### Prompt:
Go through the material below and return each line with the string "createBuiltinCommand" in it.

[[ Data open ]]

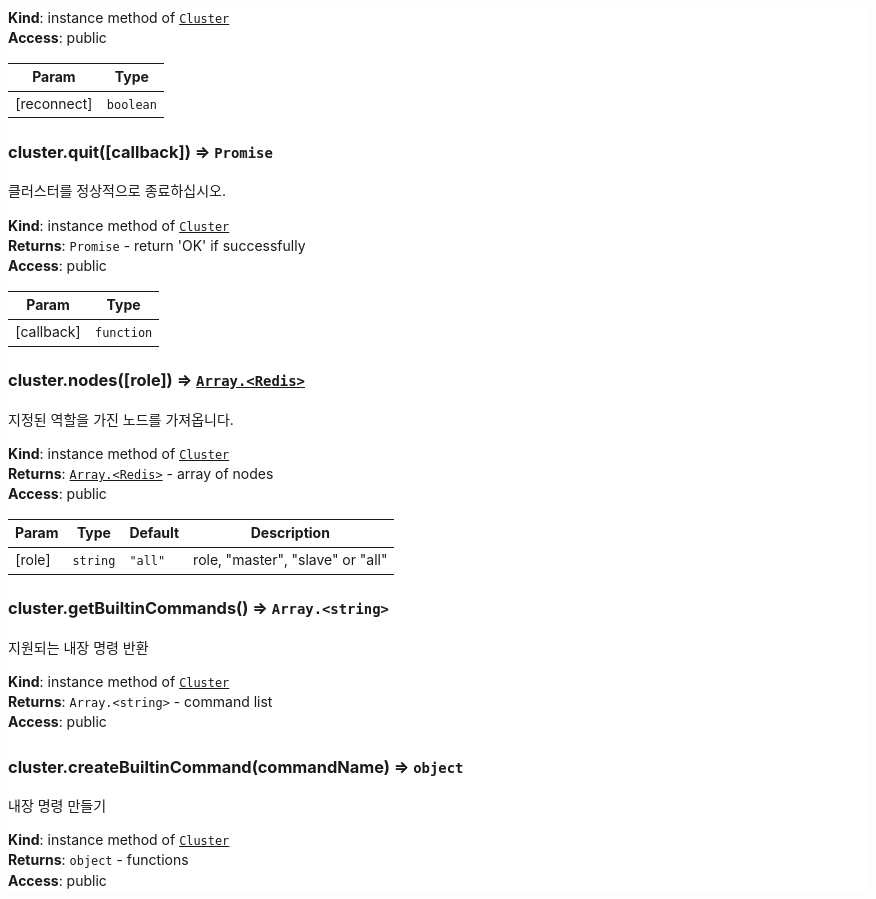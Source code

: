 **Kind**: instance method of [<code>Cluster</code>](#Cluster)  
**Access**: public  

| Param | Type |
| --- | --- |
| [reconnect] | <code>boolean</code> | 

<a name="Cluster+quit"></a>

### cluster.quit([callback]) ⇒ <code>Promise</code>
클러스터를 정상적으로 종료하십시오.

**Kind**: instance method of [<code>Cluster</code>](#Cluster)  
**Returns**: <code>Promise</code> - return 'OK' if successfully  
**Access**: public  

| Param | Type |
| --- | --- |
| [callback] | <code>function</code> | 

<a name="Cluster+nodes"></a>

### cluster.nodes([role]) ⇒ [<code>Array.&lt;Redis&gt;</code>](#Redis)
지정된 역할을 가진 노드를 가져옵니다.

**Kind**: instance method of [<code>Cluster</code>](#Cluster)  
**Returns**: [<code>Array.&lt;Redis&gt;</code>](#Redis) - array of nodes  
**Access**: public  

| Param | Type | Default | Description |
| --- | --- | --- | --- |
| [role] | <code>string</code> | <code>&quot;all&quot;</code> | role, "master", "slave" or "all" |

<a name="Commander+getBuiltinCommands"></a>

### cluster.getBuiltinCommands() ⇒ <code>Array.&lt;string&gt;</code>
지원되는 내장 명령 반환

**Kind**: instance method of [<code>Cluster</code>](#Cluster)  
**Returns**: <code>Array.&lt;string&gt;</code> - command list  
**Access**: public  
<a name="Commander+createBuiltinCommand"></a>

### cluster.createBuiltinCommand(commandName) ⇒ <code>object</code>
내장 명령 만들기

**Kind**: instance method of [<code>Cluster</code>](#Cluster)  
**Returns**: <code>object</code> - functions  
**Access**: public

[[ Data closed ]]

### Task response:
<a name="Commander+createBuiltinCommand"></a>
### cluster.createBuiltinCommand(commandName) ⇒ <code>object</code>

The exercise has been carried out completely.